It doesn’t matter whether you’re a Fortune 500 giant or a small, local business. There is a good chance your supply chain is responsible for most of your carbon footprint. But why is reducing your carbon footprint important for your business?
Your carbon footprint describes the total volume of greenhouse gasses that your daily business activities generate. Greenhouse gasses, like carbon dioxide and methane, are major contributors to global warming, pollution, and climate change.
In other words, they cause significant environmental harm. Plus, they impact your finances, brand reputation, and revenue potential.
Before we delve into some best practices to help you reduce your carbon footprint, let’s quickly understand how to calculate it.
How to Calculate your Carbon Footprint
To calculate your carbon footprint, you need to quantify the business activities that generate carbon emissions. This includes collecting data on Scope 1, 2, and 3 emissions.
- Scope 1 emissions: Direct, company-owned greenhouse (GHG) emissions, such as fuel burning, company vehicles, and industrial processes.
- Scope 2 emissions: Indirect GHG emissions, such as water, electricity, and gas consumption.

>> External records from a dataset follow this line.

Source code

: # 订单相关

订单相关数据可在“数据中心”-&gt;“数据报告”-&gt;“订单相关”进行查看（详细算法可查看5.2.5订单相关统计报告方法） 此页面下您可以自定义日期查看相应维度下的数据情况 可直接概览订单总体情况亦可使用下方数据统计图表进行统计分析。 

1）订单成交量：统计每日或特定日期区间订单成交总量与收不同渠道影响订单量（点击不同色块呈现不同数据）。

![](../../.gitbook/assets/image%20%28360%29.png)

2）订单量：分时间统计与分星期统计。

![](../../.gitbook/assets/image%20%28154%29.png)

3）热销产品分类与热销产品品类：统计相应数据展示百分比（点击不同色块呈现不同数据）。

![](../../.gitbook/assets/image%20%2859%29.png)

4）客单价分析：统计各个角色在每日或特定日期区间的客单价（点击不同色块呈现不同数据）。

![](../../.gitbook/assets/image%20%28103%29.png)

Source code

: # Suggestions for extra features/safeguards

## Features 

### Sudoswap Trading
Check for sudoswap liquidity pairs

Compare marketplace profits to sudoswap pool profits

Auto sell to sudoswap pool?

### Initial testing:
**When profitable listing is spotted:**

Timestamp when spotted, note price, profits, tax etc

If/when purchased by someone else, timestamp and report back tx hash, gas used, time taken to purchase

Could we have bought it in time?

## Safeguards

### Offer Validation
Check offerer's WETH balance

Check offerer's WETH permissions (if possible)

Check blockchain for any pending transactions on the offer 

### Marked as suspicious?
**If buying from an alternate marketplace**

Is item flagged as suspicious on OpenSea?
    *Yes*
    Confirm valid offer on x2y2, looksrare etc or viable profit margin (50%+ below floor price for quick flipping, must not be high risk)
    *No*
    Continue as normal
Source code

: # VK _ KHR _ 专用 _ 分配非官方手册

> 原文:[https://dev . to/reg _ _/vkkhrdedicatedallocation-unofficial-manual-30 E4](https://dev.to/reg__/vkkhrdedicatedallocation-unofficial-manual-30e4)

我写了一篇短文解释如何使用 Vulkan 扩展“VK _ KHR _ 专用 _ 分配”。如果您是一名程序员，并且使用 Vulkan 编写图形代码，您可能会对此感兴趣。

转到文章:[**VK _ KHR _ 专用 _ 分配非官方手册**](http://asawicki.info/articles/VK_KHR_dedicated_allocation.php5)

- Scope 3 emissions: Indirect emissions within your supply chain, including the purchasing and transportation of goods, end-of-life disposal of sold goods, and employee commuting.
Online tools can help you calculate your carbon footprint, whether you want to focus on your logistics operation using a tool like Ceva Logistics or explore the possibilities of integrations like Sage Earth as they become available for your region, and look at your entire operation.
Once you’ve done it, you can pinpoint areas for change and implement the best practices we’ll go through together. But first, why is reducing carbon footprint important in supply chain management?
Exploring the Importance of Carbon Footprint in Modern SCM
Let’s explore why you should pay attention to your carbon footprint in SCM—to benefit the environment and your business.
Consumer Trust
Consumers want to know that companies follow ethical and sustainable practices—but there’s a growing lack of trust in the authenticity of brands’ claims. It’s not enough to just say you’re eco-friendly—you must prove it.
A recent EY survey found that 52% of consumers trust companies publicly sharing their long-term ESG (environmental, social, and governance) initiatives and goals. A well-defined and communicated sustainable SCM strategy can help close the trust gap.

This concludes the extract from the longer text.